Dataset entries
- Opening Delimiter -
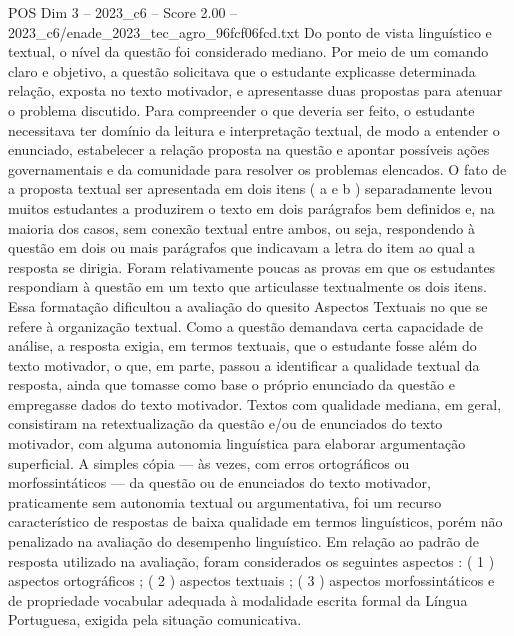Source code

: \begin{textsample}{POS Dim 3 – 2023\_c6 – Score 2.00 – 2023\_c6/enade\_2023\_tec\_agro\_96fcf06fcd.txt}
Do ponto de vista linguístico e textual, o nível da questão foi considerado mediano.
Por meio de um comando claro e objetivo, a questão solicitava que o estudante explicasse determinada relação, exposta no texto motivador, e apresentasse duas propostas para atenuar o problema discutido.
Para compreender o que deveria ser feito, o estudante necessitava ter domínio da leitura e interpretação textual, de modo a entender o enunciado, estabelecer a relação proposta na questão e apontar possíveis ações governamentais e da comunidade para resolver os problemas elencados.
O fato de a proposta textual ser apresentada em dois itens ( a e b ) separadamente levou muitos estudantes a produzirem o texto em dois parágrafos bem definidos e, na maioria dos casos, sem conexão textual entre ambos, ou seja, respondendo à questão em dois ou mais parágrafos que indicavam a letra do item ao qual a resposta se dirigia.
Foram relativamente poucas as provas em que os estudantes respondiam à questão em um texto que articulasse textualmente os dois itens.
Essa formatação dificultou a avaliação do quesito Aspectos Textuais no que se refere à organização textual.
Como a questão demandava certa capacidade de análise, a resposta exigia, em termos textuais, que o estudante fosse além do texto motivador, o que, em parte, passou a identificar a qualidade textual da resposta, ainda que tomasse como base o próprio enunciado da questão e empregasse dados do texto motivador.
Textos com qualidade mediana, em geral, consistiram na retextualização da questão e/ou de enunciados do texto motivador, com alguma autonomia linguística para elaborar argumentação superficial.
A simples cópia — às vezes, com erros ortográficos ou morfossintáticos — da questão ou de enunciados do texto motivador, praticamente sem autonomia textual ou argumentativa, foi um recurso característico de respostas de baixa qualidade em termos linguísticos, porém não penalizado na avaliação do desempenho linguístico.
Em relação ao padrão de resposta utilizado na avaliação, foram considerados os seguintes aspectos : ( 1 ) aspectos ortográficos ; ( 2 ) aspectos textuais ; ( 3 ) aspectos morfossintáticos e de propriedade vocabular adequada à modalidade escrita formal da Língua Portuguesa, exigida pela situação comunicativa.

\end{textsample}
- Closing Delimiter -
Exact copies of the lines from the one containing "Em relação ao" through the final line of the records are all the answer should hold.

## [WRITTEN ANSWER]
Em relação ao padrão de resposta utilizado na avaliação, foram considerados os seguintes aspectos : ( 1 ) aspectos ortográficos ; ( 2 ) aspectos textuais ; ( 3 ) aspectos morfossintáticos e de propriedade vocabular adequada à modalidade escrita formal da Língua Portuguesa, exigida pela situação comunicativa.

\end{textsample}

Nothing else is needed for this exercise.